Men died after boat hit by wave
The deaths of two Southland men after a boat capsized in Foveaux Strait was a reminder of the importance of carrying communications equipment and backup for it, the Otago-Southland coroner says.
Shaun David Bethune and Lindsay James Cullen died on January 3 this year after the catamaran Extreme 1 capsized off Ruapuke Island.
Otago-Southland coroner David Crerar held an inquest in Invercargill yesterday.
Mr Bethune's father, Barry, Mr Cullen's friend Denise Zonneveld and her sister Carol Saxton survived.
All five had tried to swim to land after the capsize but Mr Cullen and Shaun Bethune succumbed to hypothermia.
Barry Bethune, the boat's skipper, Mrs Saxton and Mrs Zonneveld, who were rescued after four hours in the water, gave evidence yesterday.
The hearing was told the boat was seaworthy and suitable for the conditions in the strait.
All on board were wearing lifejackets.
However, there was nothing that could be done about the huge wave which capsized the 7.25m catamaran about half an hour into its trip.
Mrs Saxton and Mrs Zonneveld described how a wall of water, which hit within seconds, suddenly rose out of relatively calm seas.
Mr Bethune said he did not see the wave until the boat lurched violently and he instinctively turned against it.
The five people made it on to the upturned hull but were unable to contact land for rescue.
Mr Bethune had an Emergency Position Indicator Radio Beacon (EPIRB) on board but not on his person. "(It) was on a lanyard hanging by the throttle and not in my pocket.

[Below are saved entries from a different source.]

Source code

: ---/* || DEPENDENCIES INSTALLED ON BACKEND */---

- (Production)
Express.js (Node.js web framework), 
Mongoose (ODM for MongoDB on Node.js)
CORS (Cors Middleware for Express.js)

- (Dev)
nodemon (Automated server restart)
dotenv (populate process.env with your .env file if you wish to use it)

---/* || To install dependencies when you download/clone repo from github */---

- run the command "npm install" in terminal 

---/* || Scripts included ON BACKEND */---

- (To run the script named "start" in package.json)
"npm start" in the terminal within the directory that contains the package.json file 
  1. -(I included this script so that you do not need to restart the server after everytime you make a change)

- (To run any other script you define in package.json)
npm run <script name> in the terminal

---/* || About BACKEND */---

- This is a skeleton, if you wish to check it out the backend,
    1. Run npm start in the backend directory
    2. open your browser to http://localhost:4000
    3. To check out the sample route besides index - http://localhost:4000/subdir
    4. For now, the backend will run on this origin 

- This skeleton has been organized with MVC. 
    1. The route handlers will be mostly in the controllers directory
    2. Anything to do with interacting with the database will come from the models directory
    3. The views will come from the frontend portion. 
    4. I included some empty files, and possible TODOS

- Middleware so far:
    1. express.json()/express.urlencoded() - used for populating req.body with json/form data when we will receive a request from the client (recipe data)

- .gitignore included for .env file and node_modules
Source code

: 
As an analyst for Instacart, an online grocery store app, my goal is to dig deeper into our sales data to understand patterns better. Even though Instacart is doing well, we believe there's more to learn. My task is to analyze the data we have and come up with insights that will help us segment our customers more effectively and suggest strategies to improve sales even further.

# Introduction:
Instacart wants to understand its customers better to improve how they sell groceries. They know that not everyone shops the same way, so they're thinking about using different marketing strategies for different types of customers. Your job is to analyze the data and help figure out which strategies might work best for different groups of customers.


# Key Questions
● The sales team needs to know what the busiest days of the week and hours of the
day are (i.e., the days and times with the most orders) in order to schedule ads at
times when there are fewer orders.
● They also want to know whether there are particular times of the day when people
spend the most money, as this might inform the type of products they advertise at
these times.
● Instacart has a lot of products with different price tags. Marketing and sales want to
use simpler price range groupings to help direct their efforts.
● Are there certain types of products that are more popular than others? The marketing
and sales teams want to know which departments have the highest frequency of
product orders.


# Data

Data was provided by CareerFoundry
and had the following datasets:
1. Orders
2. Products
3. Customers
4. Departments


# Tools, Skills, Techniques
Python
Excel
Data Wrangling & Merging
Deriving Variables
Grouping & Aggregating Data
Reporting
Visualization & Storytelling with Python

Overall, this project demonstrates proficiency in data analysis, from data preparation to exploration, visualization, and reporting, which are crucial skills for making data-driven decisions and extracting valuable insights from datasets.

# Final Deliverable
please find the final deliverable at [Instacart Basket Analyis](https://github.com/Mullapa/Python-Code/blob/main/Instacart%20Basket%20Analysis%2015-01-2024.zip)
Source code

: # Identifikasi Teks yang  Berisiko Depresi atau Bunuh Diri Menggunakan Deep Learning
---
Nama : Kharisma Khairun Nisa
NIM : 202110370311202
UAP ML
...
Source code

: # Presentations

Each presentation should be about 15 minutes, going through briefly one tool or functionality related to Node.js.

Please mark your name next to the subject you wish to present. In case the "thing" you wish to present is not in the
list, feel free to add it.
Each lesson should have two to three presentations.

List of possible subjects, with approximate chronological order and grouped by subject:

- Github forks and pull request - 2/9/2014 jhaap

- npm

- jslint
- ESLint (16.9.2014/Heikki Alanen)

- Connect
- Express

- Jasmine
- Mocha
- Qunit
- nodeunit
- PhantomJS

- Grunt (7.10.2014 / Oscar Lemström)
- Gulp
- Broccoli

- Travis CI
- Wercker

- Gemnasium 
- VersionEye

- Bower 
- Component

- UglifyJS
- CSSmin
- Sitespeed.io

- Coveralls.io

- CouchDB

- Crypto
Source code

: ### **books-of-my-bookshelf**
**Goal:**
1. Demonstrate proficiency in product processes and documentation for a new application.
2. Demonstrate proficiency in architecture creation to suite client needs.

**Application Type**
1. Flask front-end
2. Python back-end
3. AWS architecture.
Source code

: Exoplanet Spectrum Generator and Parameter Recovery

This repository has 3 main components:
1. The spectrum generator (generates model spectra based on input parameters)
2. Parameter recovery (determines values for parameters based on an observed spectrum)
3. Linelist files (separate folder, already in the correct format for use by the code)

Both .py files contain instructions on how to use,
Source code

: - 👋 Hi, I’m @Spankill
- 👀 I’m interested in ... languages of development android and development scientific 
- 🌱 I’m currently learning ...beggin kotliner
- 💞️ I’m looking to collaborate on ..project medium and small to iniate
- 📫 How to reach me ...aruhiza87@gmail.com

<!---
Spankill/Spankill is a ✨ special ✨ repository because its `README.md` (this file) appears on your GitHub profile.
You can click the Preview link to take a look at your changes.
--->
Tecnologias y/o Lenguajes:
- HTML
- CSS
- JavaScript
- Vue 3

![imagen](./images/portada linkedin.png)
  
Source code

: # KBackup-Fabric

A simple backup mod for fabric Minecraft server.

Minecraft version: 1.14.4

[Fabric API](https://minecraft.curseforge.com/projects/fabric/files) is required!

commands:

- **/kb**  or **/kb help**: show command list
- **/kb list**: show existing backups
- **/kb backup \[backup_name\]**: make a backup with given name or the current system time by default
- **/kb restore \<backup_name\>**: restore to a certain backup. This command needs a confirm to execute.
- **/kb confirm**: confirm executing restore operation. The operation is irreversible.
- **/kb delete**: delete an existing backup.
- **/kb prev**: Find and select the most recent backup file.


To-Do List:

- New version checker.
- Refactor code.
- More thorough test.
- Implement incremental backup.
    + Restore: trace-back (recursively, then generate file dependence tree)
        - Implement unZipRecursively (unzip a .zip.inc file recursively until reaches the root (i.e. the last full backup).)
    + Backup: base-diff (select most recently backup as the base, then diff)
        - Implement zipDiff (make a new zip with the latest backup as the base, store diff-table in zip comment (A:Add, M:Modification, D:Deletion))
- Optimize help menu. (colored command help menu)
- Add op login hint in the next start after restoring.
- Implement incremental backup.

It was too big and uncomfortable."
He attempted to retrieve the EPIRB after the capsize, but was unable to do so.
The men had cellphones but these were disabled by the water.
Mr Bethune said he did not call in to the Bluff maritime radio service before leaving port around 6.30pm. He had told his partner when he was due to return.
However, Mr Crerar and Bluff Coastguard skipper Bill Ryan, who also gave evidence, said this would not have made a difference.
The alarm would not have been raised until 10.30pm, when they were expected to return.
In the event they were left with little choice but to swim for shore.
Mrs Saxton and Mrs Zonneveld said they were wearing multiple layers including thermals.
Mr Cullen and Shaun Bethune had been wearing jeans and cotton tops, making them more vulnerable to hypothermia.
Mr Bethune said Mr Cullen had refused to zip up his lifejacket in the water, and that his son was lean and would have lost body heat quickly.
Mr Bethune said he realised Shaun was dead when he saw vomit and water coming out of his mouth.
"His eyes were closed and he was blue . . . I knew at that time he was dead . . . I looked over at Lindsay. He was on his back and he had fluid in his mouth as well. The fluid was sitting there in his mouth, not moving. He was blue. I knew he was dead as well."
The three survivors were rescued by Bluff skipper Rewai Karetai and his wife, Gloria Davis, off Caroline Bay on Ruapuke Island.
The bodies of Shaun Bethune and Mr Cullen were recovered that night by the Bluff Coastguard.
Maritime New Zealand investigator Ian Howden said it was recommended recreational boats had at least two means of communicating on board. Cellphones or hand-held radios should be kept in plastic bags and on the body.
"In my opinion this accident is an example of how suddenly serious accidents in the marine environment can occur and how important it is to have communications that can be operated . . . in the water in the event of capsize or other accident," he said.
Mr Crerar said Mr Bethune had planned appropriately for the trip, except having a backup communications device.
Freak waves were uncommon but a possibility in the Strait, Mr Crerar said. They had previously led to the loss of the fishing vessel Kotuku in 2006, when six people died, and the death of Neville Pascoe off Dog Island in 2010.
Mr Crerar found Shaun Bethune and Mr Cullen died due to exposure to the cold water following the capsize.